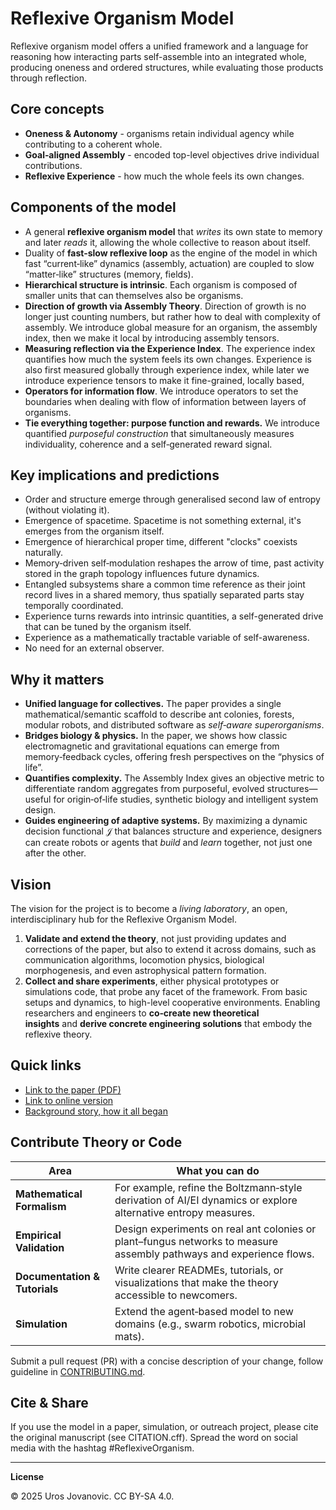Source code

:# Reflexive Organism Model

Reflexive organism model offers a unified framework and a language for reasoning how interacting parts self-assemble into an integrated whole, producing oneness and ordered structures, while evaluating those products through reflection.

## Core concepts

- **Oneness & Autonomy** - organisms retain individual agency while contributing to a coherent whole.  
- **Goal‑aligned Assembly** - encoded top-level objectives drive individual contributions.
- **Reflexive Experience** - how much the whole feels its own changes.

## Components of the model

- A general **reflexive organism model** that *writes* its own state to memory and later *reads* it, allowing the whole collective to reason about itself.
- Duality of **fast-slow reflexive loop** as the engine of the model in which fast “current‑like” dynamics (assembly, actuation) are coupled to slow “matter‑like” structures (memory, fields).
- **Hierarchical structure is intrinsic**. Each organism is composed of smaller units that can themselves also be organisms.
- **Direction of growth via Assembly Theory**. Direction of growth is no longer just counting numbers, but rather how to deal with complexity of assembly. We introduce global measure for an organism, the assembly index, then we make it local by introducing assembly tensors.
- **Measuring reflection via the Experience Index**. The experience index quantifies how much the system feels its own changes. Experience is also first measured globally through experience index, while later we introduce experience tensors to make it fine-grained, locally based,
- **Operators for information flow**. We introduce operators to set the boundaries when dealing with flow of information between layers of organisms.
- **Tie everything together: purpose function and rewards.** We introduce quantified _purposeful construction_ that simultaneously measures individuality, coherence and a self‑generated reward signal.

## Key implications and predictions

- Order and structure emerge through generalised second law of entropy (without violating it).
- Emergence of spacetime. Spacetime is not something external, it's emerges from the organism itself.
- Emergence of hierarchical proper time, different "clocks" coexists naturally.
- Memory‑driven self‑modulation reshapes the arrow of time, past activity stored in the graph topology influences future dynamics.
- Entangled subsystems share a common time reference as their joint record lives in a shared memory, thus spatially separated parts stay temporally coordinated.
- Experience turns rewards into intrinsic quantities, a self-generated drive that can be tuned by the organism itself.
- Experience as a mathematically tractable variable of self-awareness.
- No need for an external observer.

## Why it matters

- **Unified language for collectives.** The paper provides a single mathematical/semantic scaffold to describe ant colonies, forests, modular robots, and distributed software as *self‑aware superorganisms*.
- **Bridges biology & physics.** In the paper, we shows how classic electromagnetic and gravitational equations can emerge from memory‑feedback cycles, offering fresh perspectives on the “physics of life”.
- **Quantifies complexity.** The Assembly Index gives an objective metric to differentiate random aggregates from purposeful, evolved structures—useful for origin‑of‑life studies, synthetic biology and intelligent system design.
- **Guides engineering of adaptive systems.** By maximizing a dynamic decision functional $\mathcal{J}$ that balances structure and experience, designers can create robots or agents that *build* and *learn* together, not just one after the other.

## Vision

The vision for the project is to become a *living laboratory*, an open, interdisciplinary hub for the Reflexive Organism Model.

1. **Validate and extend the theory**, not just providing updates and corrections of the paper, but also to extend it across domains, such as communication algorithms, locomotion physics, biological morphogenesis, and even astrophysical pattern formation.
2. **Collect and share experiments**, either physical prototypes or simulations code, that probe any facet of the framework. From basic setups and dynamics, to high-level cooperative environments. Enabling researchers and engineers to **co‑create new theoretical insights** and **derive concrete engineering solutions** that embody the reflexive theory.

## Quick links

- [Link to the paper (PDF)](paper/ReflexiveOrganismModel.pdf)
- [Link to online version](paper/2025-10-ReflexiveOrganismModel.md)
- [Background story, how it all began](BACKGROUND.md)

## Contribute Theory or Code  

| Area | What you can do |
|------|-----------------|
| **Mathematical Formalism** | For example, refine the Boltzmann‑style derivation of AI/EI dynamics or explore alternative entropy measures. |
| **Empirical Validation** | Design experiments on real ant colonies or plant–fungus networks to measure assembly pathways and experience flows. |
| **Documentation & Tutorials** | Write clearer READMEs, tutorials, or visualizations that make the theory accessible to newcomers. |
| **Simulation** | Extend the agent‑based model to new domains (e.g., swarm robotics, microbial mats). |

Submit a pull request (PR) with a concise description of your change, follow guideline in [CONTRIBUTING.md](CONRTIBUTING.md).

## Cite & Share

If you use the model in a paper, simulation, or outreach project, please cite the original manuscript (see CITATION.cff). Spread the word on social media with the hashtag #ReflexiveOrganism.

---

**License**

© 2025 Uros Jovanovic. CC BY-SA 4.0.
================
# Problem statement
Could you restate, word for word, the lines above from the one with "Reflexive organism model offers" to the one with "- **Direction of", both included?

# Result of the task
Reflexive organism model offers a unified framework and a language for reasoning how interacting parts self-assemble into an integrated whole, producing oneness and ordered structures, while evaluating those products through reflection.

## Core concepts

- **Oneness & Autonomy** - organisms retain individual agency while contributing to a coherent whole.  
- **Goal‑aligned Assembly** - encoded top-level objectives drive individual contributions.
- **Reflexive Experience** - how much the whole feels its own changes.

## Components of the model

- A general **reflexive organism model** that *writes* its own state to memory and later *reads* it, allowing the whole collective to reason about itself.
- Duality of **fast-slow reflexive loop** as the engine of the model in which fast “current‑like” dynamics (assembly, actuation) are coupled to slow “matter‑like” structures (memory, fields).
- **Hierarchical structure is intrinsic**. Each organism is composed of smaller units that can themselves also be organisms.
- **Direction of growth via Assembly Theory**. Direction of growth is no longer just counting numbers, but rather how to deal with complexity of assembly. We introduce global measure for an organism, the assembly index, then we make it local by introducing assembly tensors.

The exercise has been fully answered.